§ **Work to be completed**
Hand back every line from the beginning of the data below through the line containing "S_j & \defeq", word for word and free of pictures.
*** Opening of Record excerpts ***
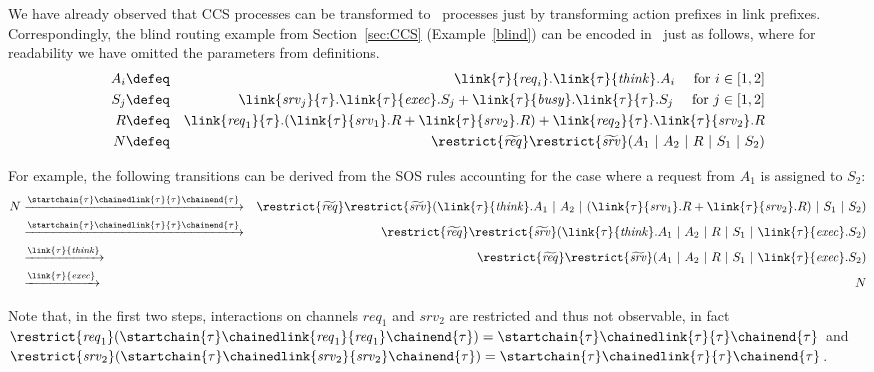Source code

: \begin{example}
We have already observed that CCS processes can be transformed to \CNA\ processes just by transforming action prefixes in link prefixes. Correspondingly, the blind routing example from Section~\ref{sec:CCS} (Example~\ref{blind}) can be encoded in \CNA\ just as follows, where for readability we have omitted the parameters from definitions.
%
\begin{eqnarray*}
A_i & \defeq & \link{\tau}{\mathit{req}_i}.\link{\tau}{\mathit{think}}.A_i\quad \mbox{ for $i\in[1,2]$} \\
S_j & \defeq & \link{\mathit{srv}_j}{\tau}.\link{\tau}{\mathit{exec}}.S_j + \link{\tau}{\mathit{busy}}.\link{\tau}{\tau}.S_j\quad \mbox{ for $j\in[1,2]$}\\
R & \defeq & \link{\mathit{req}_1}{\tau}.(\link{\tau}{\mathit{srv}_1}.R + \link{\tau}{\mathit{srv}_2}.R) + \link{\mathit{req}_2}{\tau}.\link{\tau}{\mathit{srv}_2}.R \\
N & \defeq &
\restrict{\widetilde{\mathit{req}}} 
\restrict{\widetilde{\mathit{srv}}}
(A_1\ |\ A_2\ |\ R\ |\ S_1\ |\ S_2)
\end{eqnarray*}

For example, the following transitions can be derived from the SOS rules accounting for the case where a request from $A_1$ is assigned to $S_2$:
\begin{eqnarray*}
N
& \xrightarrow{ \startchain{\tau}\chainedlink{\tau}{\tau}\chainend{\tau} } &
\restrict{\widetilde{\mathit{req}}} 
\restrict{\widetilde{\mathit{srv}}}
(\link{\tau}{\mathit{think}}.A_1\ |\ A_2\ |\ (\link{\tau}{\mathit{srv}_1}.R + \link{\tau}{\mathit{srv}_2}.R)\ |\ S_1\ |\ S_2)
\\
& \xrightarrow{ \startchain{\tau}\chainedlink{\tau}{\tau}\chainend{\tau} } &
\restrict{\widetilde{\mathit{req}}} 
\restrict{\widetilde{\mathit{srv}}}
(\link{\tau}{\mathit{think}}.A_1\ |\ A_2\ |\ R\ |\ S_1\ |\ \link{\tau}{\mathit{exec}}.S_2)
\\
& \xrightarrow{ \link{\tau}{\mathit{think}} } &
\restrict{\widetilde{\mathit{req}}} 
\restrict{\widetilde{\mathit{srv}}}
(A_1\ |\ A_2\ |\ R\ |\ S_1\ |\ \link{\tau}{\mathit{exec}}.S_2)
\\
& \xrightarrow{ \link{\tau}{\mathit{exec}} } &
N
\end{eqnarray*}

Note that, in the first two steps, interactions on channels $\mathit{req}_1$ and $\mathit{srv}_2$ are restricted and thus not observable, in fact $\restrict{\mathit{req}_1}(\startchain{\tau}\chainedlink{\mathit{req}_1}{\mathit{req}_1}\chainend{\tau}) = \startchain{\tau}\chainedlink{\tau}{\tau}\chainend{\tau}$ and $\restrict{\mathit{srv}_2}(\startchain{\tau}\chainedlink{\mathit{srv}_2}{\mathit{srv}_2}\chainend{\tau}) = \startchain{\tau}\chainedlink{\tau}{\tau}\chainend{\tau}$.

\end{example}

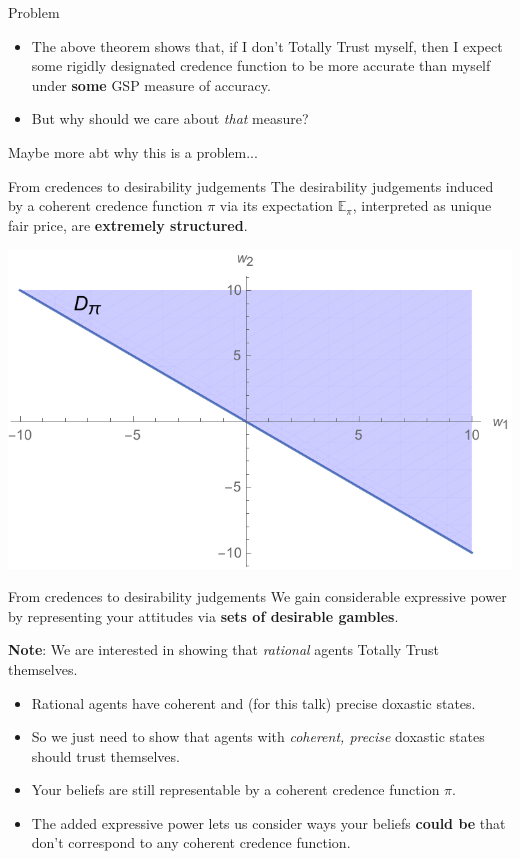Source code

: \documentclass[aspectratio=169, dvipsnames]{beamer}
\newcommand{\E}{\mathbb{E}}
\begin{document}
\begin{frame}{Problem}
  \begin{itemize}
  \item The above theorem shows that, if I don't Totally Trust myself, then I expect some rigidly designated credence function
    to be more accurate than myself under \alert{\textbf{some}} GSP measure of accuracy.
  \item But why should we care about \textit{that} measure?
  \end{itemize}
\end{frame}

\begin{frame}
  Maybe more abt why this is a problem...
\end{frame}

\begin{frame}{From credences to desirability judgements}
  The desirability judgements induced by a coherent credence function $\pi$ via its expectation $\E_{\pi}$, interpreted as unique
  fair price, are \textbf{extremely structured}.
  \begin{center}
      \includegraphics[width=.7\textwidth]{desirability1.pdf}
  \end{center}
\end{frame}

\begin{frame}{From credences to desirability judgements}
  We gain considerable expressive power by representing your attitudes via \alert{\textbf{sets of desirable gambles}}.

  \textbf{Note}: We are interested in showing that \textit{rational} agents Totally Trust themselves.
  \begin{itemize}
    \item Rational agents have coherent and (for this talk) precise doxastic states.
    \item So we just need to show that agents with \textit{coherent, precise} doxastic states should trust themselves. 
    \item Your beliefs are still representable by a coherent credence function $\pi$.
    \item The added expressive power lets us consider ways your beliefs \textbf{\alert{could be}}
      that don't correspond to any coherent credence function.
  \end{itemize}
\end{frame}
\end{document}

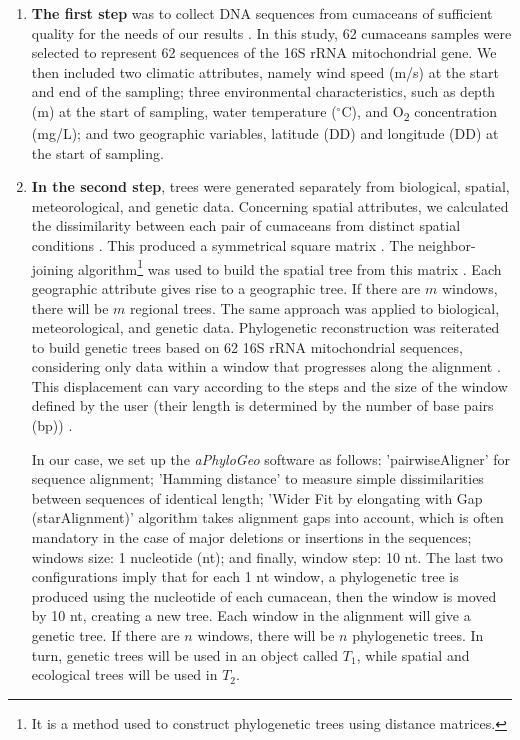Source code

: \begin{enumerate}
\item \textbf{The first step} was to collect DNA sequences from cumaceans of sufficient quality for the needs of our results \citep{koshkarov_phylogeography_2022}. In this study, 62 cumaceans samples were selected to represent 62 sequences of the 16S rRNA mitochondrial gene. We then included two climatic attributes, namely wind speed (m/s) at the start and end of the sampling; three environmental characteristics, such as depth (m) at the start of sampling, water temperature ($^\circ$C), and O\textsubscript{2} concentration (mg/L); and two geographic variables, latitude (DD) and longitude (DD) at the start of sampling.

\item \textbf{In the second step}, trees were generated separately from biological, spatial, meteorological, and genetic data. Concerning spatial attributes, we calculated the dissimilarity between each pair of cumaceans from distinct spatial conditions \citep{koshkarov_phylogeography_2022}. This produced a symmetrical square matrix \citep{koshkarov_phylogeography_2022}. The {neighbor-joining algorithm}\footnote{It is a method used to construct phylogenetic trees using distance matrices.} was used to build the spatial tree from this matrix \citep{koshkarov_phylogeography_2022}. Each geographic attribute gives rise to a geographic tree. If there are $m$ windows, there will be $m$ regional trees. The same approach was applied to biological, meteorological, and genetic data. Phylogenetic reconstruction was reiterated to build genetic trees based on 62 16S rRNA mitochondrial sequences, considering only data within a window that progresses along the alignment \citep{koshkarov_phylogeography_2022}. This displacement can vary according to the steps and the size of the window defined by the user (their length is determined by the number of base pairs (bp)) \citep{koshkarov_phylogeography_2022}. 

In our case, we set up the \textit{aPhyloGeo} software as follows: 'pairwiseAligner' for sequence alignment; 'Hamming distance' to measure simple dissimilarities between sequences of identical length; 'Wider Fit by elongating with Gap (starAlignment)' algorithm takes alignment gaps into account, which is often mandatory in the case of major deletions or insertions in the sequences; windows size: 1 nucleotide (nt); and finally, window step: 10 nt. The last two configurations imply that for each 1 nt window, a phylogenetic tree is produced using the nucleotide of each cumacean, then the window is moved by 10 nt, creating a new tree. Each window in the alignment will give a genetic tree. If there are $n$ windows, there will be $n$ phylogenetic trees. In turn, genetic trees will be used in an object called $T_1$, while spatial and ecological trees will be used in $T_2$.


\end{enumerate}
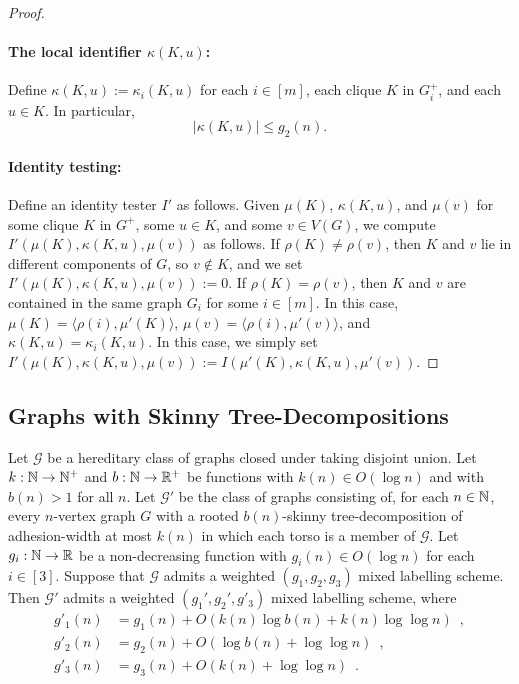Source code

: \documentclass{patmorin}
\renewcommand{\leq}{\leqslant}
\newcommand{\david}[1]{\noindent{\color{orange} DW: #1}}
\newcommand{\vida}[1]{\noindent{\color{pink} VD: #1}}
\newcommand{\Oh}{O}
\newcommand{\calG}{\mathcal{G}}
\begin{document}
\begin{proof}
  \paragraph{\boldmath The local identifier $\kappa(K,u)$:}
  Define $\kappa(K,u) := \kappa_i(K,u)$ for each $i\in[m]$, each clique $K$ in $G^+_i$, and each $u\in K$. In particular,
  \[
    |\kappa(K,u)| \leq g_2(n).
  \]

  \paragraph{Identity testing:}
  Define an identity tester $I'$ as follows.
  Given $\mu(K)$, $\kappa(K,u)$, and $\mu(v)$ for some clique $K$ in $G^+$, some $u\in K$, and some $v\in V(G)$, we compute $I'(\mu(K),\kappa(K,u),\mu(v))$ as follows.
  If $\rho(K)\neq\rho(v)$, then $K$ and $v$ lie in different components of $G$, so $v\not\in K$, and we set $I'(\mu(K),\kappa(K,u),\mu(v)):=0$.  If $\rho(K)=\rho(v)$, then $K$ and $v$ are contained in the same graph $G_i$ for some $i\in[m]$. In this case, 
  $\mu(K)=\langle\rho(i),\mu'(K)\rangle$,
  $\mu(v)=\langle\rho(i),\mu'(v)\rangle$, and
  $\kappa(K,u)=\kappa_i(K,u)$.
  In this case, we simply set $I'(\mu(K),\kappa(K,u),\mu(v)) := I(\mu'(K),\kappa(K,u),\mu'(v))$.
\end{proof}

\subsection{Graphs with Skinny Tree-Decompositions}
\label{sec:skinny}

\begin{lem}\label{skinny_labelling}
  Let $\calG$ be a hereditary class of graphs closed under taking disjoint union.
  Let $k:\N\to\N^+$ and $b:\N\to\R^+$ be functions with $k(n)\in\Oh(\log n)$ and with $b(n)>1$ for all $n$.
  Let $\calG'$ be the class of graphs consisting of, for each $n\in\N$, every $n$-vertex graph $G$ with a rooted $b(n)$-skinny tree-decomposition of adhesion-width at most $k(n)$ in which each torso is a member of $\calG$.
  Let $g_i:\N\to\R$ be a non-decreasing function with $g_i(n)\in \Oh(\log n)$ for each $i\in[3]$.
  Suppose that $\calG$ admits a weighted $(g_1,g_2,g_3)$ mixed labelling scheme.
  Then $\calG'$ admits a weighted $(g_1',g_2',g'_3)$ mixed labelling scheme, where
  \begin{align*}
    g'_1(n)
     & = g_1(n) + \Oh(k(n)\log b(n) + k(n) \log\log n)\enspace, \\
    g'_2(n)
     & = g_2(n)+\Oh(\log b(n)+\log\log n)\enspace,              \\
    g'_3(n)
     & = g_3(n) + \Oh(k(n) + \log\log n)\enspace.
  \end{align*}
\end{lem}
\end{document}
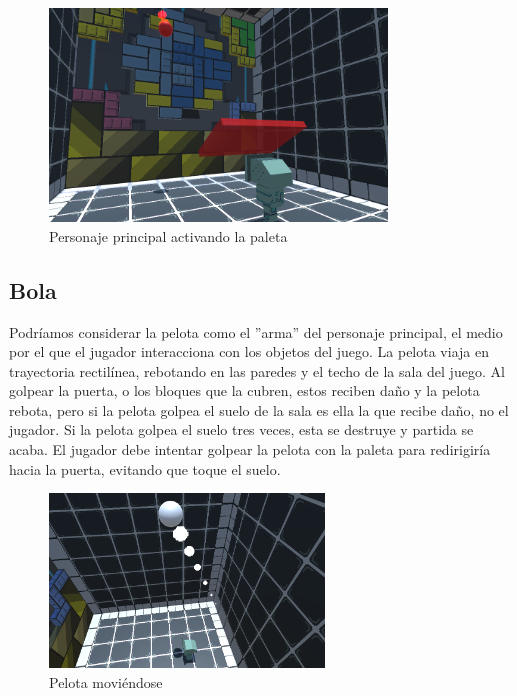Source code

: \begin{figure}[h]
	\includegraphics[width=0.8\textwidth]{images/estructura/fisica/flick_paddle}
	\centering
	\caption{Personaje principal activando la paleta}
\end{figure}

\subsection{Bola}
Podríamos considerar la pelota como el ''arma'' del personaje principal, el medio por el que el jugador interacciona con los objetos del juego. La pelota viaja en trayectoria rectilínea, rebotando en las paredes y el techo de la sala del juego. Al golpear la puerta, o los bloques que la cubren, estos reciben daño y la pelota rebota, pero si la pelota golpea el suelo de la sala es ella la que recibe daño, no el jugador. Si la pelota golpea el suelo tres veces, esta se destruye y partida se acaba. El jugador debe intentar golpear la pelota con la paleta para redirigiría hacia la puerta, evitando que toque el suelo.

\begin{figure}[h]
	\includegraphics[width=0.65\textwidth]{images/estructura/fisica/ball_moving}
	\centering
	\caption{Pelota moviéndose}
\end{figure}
*** Close of Record excerpts ***
§ **Exercise output**
Source code

: \begin{example}
We have already observed that CCS processes can be transformed to \CNA\ processes just by transforming action prefixes in link prefixes. Correspondingly, the blind routing example from Section~\ref{sec:CCS} (Example~\ref{blind}) can be encoded in \CNA\ just as follows, where for readability we have omitted the parameters from definitions.
%
\begin{eqnarray*}
A_i & \defeq & \link{\tau}{\mathit{req}_i}.\link{\tau}{\mathit{think}}.A_i\quad \mbox{ for $i\in[1,2]$} \\
S_j & \defeq & \link{\mathit{srv}_j}{\tau}.\link{\tau}{\mathit{exec}}.S_j + \link{\tau}{\mathit{busy}}.\link{\tau}{\tau}.S_j\quad \mbox{ for $j\in[1,2]$}\\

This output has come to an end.